[Opening THE DATA section]

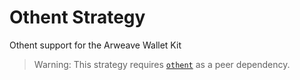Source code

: # Othent Strategy

Othent support for the Arweave Wallet Kit

> Warning: This strategy requires [`othent`](https://npmjs.com/othent) as a peer dependency.
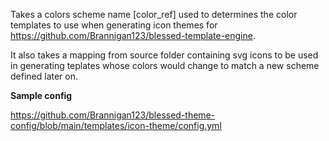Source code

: Takes a colors scheme name [color_ref] used to determines the color templates to use when generating icon themes for https://github.com/Brannigan123/blessed-template-engine.

It also takes a mapping from source folder containing svg icons to be used in generating teplates whose colors would change to match a new scheme defined later on.

**Sample config**

https://github.com/Brannigan123/blessed-theme-config/blob/main/templates/icon-theme/config.yml
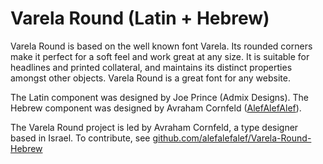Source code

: # Varela Round (Latin + Hebrew)

Varela Round is based on the well known font Varela. 
Its rounded corners make it perfect for a soft feel and work great at any size. 
It is suitable for headlines and printed collateral, and maintains its distinct properties amongst other objects. 
Varela Round is a great font for any website.

The Latin component was designed by Joe Prince (Admix Designs). 
The Hebrew component was designed by Avraham Cornfeld ([AlefAlefAlef](http://alefalefalef.co.il)). 

The Varela Round project is led by Avraham Cornfeld, a type designer based in Israel. 
To contribute, see [github.com/alefalefalef/Varela-Round-Hebrew](https://github.com/alefalefalef/Varela-Round-Hebrew)
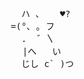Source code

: <pre>          
                  ハ 、   ♥?
                =(°､ ｡ フ
                  .  ゛〵
               ⠀  |へ   い
                  じし c` )つ
</pre>
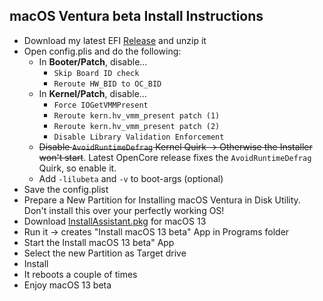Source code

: ## macOS Ventura beta Install Instructions

- Download my latest EFI [Release](https://github.com/5T33Z0/Gigabyte-Z490-Vision-G-Hackintosh-OpenCore/releases) and unzip it
- Open config.plis and do the following:
	- In **Booter/Patch**, disable… 
		- `Skip Board ID check`
		- `Reroute HW_BID to OC_BID`
	- In **Kernel/Patch**, disable…
		- `Force IOGetVMMPresent`
		- `Reroute kern.hv_vmm_present patch (1)`
		- `Reroute kern.hv_vmm_present patch (2)`
		- `Disable Library Validation Enforcement`
	- ~~Disable `AvoidRuntimeDefrag` Kernel Quirk &rarr; Otherwise the Installer won't start~~. Latest OpenCore release fixes the `AvoidRuntimeDefrag` Quirk, so enable it.
	- Add `-lilubeta` and `-v` to boot-args (optional)
- Save the config.plist
- Prepare a New Partition for Installing macOS Ventura in Disk Utility. Don't install this over your perfectly working OS!
- Download [InstallAssistant.pkg](https://www.insanelymac.com/forum/topic/351969-pre-release-macos-ventura/?do=findComment&comment=2783763) for macOS 13
- Run it &rarr; creates "Install macOS 13 beta" App in Programs folder
- Start the Install macOS 13 beta" App
- Select the new Partition as Target drive
- Install
- It reboots a couple of times
- Enjoy macOS 13 beta
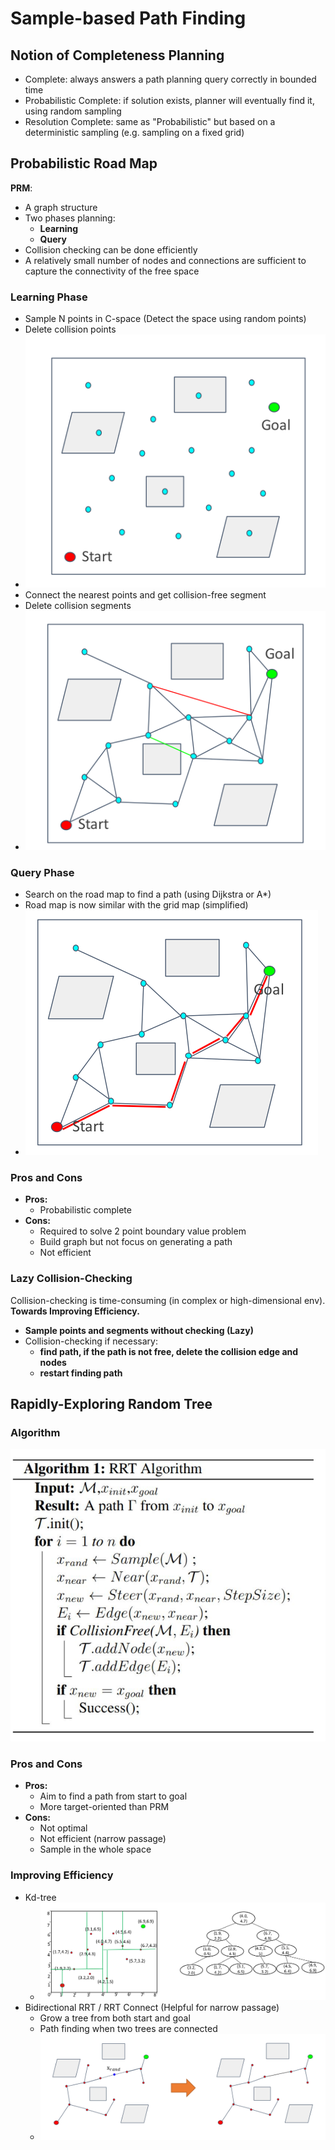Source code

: # Sample-based Path Finding
## Notion of Completeness Planning
+ Complete: always answers a path planning query correctly in bounded time
+ Probabilistic Complete: if solution exists, planner will eventually find it, using random sampling
+ Resolution Complete: same as "Probabilistic" but based on a deterministic sampling (e.g. sampling on a fixed grid)

## Probabilistic Road Map
**PRM**:
+ A graph structure
+ Two phases planning:
	+ **Learning** 
	+ **Query**
+ Collision checking can be done efficiently
+ A relatively small number of nodes and connections are sufficient to capture the connectivity of the free space
### Learning Phase
+ Sample N points in C-space (Detect the space using random points)
+ Delete collision points
+ ![300](../Resource/sample_based_path_finding_img_2.png)
+ Connect the nearest points and get collision-free segment 
+ Delete collision segments
+ ![300](../Resource/sample_based_path_finding_img_3.png)
### Query Phase
+ Search on the road map to find a path (using Dijkstra or A*)
+ Road map is now similar with the grid map (simplified)
+ ![300](../Resource/sample_based_path_finding_img_4.png)

### Pros and Cons
+ **Pros:**
	+ Probabilistic complete
+ **Cons:**
	+ Required to solve 2 point boundary value problem
	+ Build graph but not focus on generating a path
	+ Not efficient

### Lazy Collision-Checking
Collision-checking is time-consuming (in complex or high-dimensional env).  
**Towards Improving Efficiency.**
+ **Sample points and segments without checking (Lazy)**
+ Collision-checking if necessary: 
	+ **find path, if the path is not free, delete the collision edge and nodes**
	+ **restart finding path**

## Rapidly-Exploring Random Tree

### Algorithm
![](../Resource/sample_based_path_finding_img_5.png)

### Pros and Cons
+ **Pros:**
	+ Aim to find a path from start to goal
	+ More target-oriented than PRM
+ **Cons:**
	+ Not optimal
	+ Not efficient (narrow passage)
	+ Sample in the whole space

### Improving Efficiency
+ Kd-tree
	+ ![](../Resource/sample_based_path_finding_img_6.png)
+  Bidirectional RRT / RRT Connect (Helpful for narrow passage)
	+ Grow a tree from both start and goal
	+ Path finding when two trees are connected
	+ ![](../Resource/sample_based_path_finding_img_7.png)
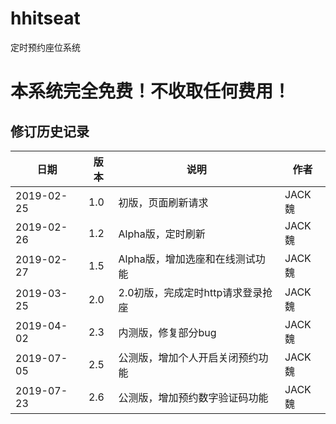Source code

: # hhitseat
定时预约座位系统

# 本系统完全免费！不收取任何费用！

##          修订历史记录
|日期	|版本	|说明	|作者 |
|--|--|--|--|
|2019-02-25	|1.0	|初版，页面刷新请求	               |JACK魏|
|2019-02-26	|1.2	|Alpha版，定时刷新	                |JACK魏|
|2019-02-27	|1.5	|Alpha版，增加选座和在线测试功能	    |JACK魏|
|2019-03-25	|2.0	|2.0初版，完成定时http请求登录抢座	  |JACK魏|
|2019-04-02	|2.3	|内测版，修复部分bug	              |JACK魏|
|2019-07-05	|2.5	|公测版，增加个人开启关闭预约功能	    |JACK魏|
|2019-07-23	|2.6	|公测版，增加预约数字验证码功能	    |JACK魏|


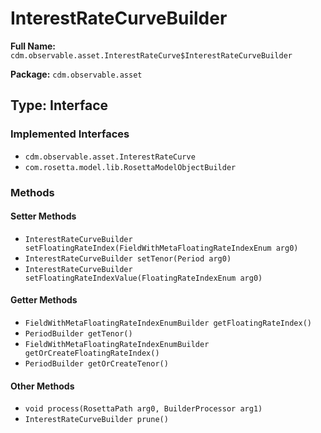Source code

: # InterestRateCurveBuilder

**Full Name:** `cdm.observable.asset.InterestRateCurve$InterestRateCurveBuilder`

**Package:** `cdm.observable.asset`

## Type: Interface

### Implemented Interfaces

- `cdm.observable.asset.InterestRateCurve`
- `com.rosetta.model.lib.RosettaModelObjectBuilder`

### Methods

#### Setter Methods

- `InterestRateCurveBuilder setFloatingRateIndex(FieldWithMetaFloatingRateIndexEnum arg0)`
- `InterestRateCurveBuilder setTenor(Period arg0)`
- `InterestRateCurveBuilder setFloatingRateIndexValue(FloatingRateIndexEnum arg0)`

#### Getter Methods

- `FieldWithMetaFloatingRateIndexEnumBuilder getFloatingRateIndex()`
- `PeriodBuilder getTenor()`
- `FieldWithMetaFloatingRateIndexEnumBuilder getOrCreateFloatingRateIndex()`
- `PeriodBuilder getOrCreateTenor()`

#### Other Methods

- `void process(RosettaPath arg0, BuilderProcessor arg1)`
- `InterestRateCurveBuilder prune()`

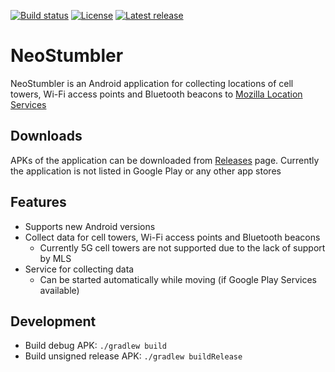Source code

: [![Build status](https://github.com/mjaakko/NeoStumbler/actions/workflows/build.yml/badge.svg)](https://github.com/mjaakko/NeoStumbler/actions/workflows/build.yml) [![License](https://img.shields.io/github/license/mjaakko/NeoStumbler)](./LICENSE) [![Latest release](https://img.shields.io/github/v/release/mjaakko/NeoStumbler)](https://github.com/mjaakko/NeoStumbler/releases/latest)
# NeoStumbler

NeoStumbler is an Android application for collecting locations of cell towers, Wi-Fi access points and Bluetooth beacons to [Mozilla Location Services](https://location.services.mozilla.com/)

## Downloads

APKs of the application can be downloaded from [Releases](https://github.com/mjaakko/NeoStumbler/releases) page. Currently the application is not listed in Google Play or any other app stores

## Features

* Supports new Android versions
* Collect data for cell towers, Wi-Fi access points and Bluetooth beacons
  * Currently 5G cell towers are not supported due to the lack of support by MLS
* Service for collecting data
  * Can be started automatically while moving (if Google Play Services available)

 ## Development

 * Build debug APK: `./gradlew build`
 * Build unsigned release APK: `./gradlew buildRelease`
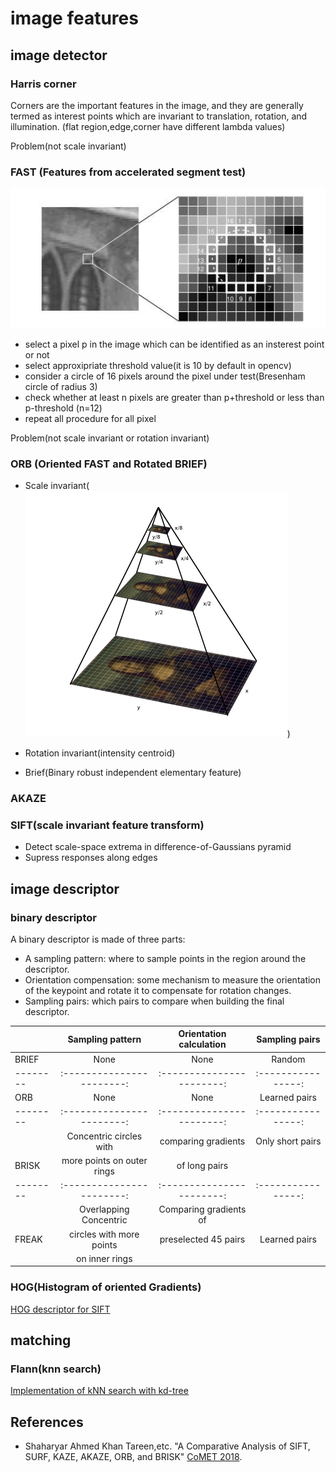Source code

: # image features

## image detector

### Harris corner
Corners are the important features in the image, and they are generally termed as interest points which are invariant to translation, rotation, and illumination. (flat region,edge,corner have different lambda values)

Problem(not scale invariant)

### FAST (Features from accelerated segment test)

![pixel](fast.png)
- select a pixel p in the image which can be identified as an insterest point or not 
- select approxipriate threshold value(it is 10 by default in opencv)
- consider a circle of 16 pixels around the pixel under test(Bresenham circle of radius 3)
- check whether at least n pixels are greater than p+threshold or less than p-threshold (n=12)
- repeat all procedure for all pixel

Problem(not scale invariant or rotation invariant)

### ORB (Oriented FAST and Rotated BRIEF)

- Scale invariant(![Pyramid](orb.png))
- Rotation invariant(intensity centroid)

- Brief(Binary robust independent elementary feature)

### AKAZE

### SIFT(scale invariant feature transform)

- Detect scale-space extrema in difference-of-Gaussians pyramid
- Supress responses along edges



## image descriptor

### binary descriptor
A binary descriptor is made of three parts:
- A sampling pattern: where to sample points in the region around the descriptor.
- Orientation compensation: some mechanism to measure the orientation of the keypoint and rotate it to compensate for rotation changes.
- Sampling pairs: which pairs to compare when building the final descriptor.

|        | Sampling pattern             | Orientation calculation | Sampling pairs     |  
| -------- | :-----------------------:  | :-----------------------: | :----------------: |
| BRIEF  |       None                   |           None          |       Random       |
| -------- | :-----------------------:  | :-----------------------: | :----------------: |
| ORB    |       None                   |           None          |    Learned pairs   |
| -------- | :-----------------------:  | :-----------------------: | :----------------: |
|        | Concentric circles with      | comparing gradients     |    Only short pairs|
| BRISK  | more points on outer rings   | of long pairs           |                    |
| -------- | :-----------------------:  | :-----------------------: | :----------------: |
|        | Overlapping Concentric       |Comparing gradients of   |                    |
| FREAK  | circles with more points     |preselected 45 pairs     |     Learned pairs  |
|        | on inner rings               |                         |                    |



### HOG(Histogram of oriented Gradients)

[HOG descriptor for SIFT](https://gilscvblog.com/2013/08/18/a-short-introduction-to-descriptors/)


## matching


### Flann(knn search)
[Implementation of kNN search with kd-tree](https://github.com/wanghaichuan941221/robotics/tree/master/dataStructure/tree/kd_tree)

## References
- Shaharyar Ahmed Khan Tareen,etc. "A Comparative Analysis of SIFT, SURF, KAZE,
    AKAZE, ORB, and BRISK" [CoMET 2018](https://ieeexplore.ieee.org/stamp/stamp.jsp?tp=&arnumber=8346440).
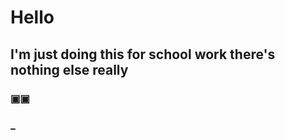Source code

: # <strong>Hello</strong>
## I'm just doing this for school work there's nothing else really
### ▣▣
### _

<i class="devicon-safari-plain"></i>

[Closing THE DATA section]

* YOUR ASSIGNMENT *
Take the stretch of lines above from the one containing "- Brief(Binary robust" through the one containing "### binary descriptor" and repeat it exactly, adding no other line.

* ANSWER *
- Brief(Binary robust independent elementary feature)

### AKAZE

### SIFT(scale invariant feature transform)

- Detect scale-space extrema in difference-of-Gaussians pyramid
- Supress responses along edges



## image descriptor

### binary descriptor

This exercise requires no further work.